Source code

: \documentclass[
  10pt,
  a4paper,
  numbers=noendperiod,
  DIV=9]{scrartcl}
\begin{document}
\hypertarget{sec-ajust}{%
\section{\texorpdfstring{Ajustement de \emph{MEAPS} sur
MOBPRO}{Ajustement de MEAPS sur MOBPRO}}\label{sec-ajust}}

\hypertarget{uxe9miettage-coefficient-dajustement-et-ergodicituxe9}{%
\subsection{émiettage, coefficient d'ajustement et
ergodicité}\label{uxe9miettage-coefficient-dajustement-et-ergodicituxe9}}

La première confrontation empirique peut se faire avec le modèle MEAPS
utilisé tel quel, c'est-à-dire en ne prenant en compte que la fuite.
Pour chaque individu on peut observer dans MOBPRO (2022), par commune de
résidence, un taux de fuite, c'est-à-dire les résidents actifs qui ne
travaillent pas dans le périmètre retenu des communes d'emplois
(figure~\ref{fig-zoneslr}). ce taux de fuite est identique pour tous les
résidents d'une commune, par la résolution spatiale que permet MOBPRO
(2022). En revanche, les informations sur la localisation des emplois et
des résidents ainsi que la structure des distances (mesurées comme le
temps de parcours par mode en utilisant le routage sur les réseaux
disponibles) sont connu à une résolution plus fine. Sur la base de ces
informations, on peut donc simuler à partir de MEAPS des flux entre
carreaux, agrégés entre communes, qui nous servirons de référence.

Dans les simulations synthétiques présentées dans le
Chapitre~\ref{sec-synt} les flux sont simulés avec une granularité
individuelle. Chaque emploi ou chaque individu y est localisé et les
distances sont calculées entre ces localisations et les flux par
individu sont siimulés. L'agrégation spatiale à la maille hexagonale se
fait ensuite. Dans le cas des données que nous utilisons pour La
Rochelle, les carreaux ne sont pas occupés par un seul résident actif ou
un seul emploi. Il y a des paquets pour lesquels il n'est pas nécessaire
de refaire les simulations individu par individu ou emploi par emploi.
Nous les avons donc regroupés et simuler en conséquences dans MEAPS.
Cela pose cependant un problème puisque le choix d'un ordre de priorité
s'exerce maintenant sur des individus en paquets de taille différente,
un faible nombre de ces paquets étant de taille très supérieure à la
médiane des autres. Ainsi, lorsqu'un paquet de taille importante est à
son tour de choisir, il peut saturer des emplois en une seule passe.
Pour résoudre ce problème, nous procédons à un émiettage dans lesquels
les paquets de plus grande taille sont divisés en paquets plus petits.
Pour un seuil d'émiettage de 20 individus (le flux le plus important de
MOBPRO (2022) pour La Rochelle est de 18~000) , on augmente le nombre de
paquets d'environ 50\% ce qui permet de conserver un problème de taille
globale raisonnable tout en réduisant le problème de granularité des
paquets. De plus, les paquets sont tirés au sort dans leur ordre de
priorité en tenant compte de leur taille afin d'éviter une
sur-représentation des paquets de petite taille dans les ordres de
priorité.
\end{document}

______________________________

- [Your goal]:
Retype the lines from the one containing "sur-représentation des paquets" to the last line above. Change nothing and include no others.

- [Your solution]:
sur-représentation des paquets de petite taille dans les ordres de
priorité.
\end{document}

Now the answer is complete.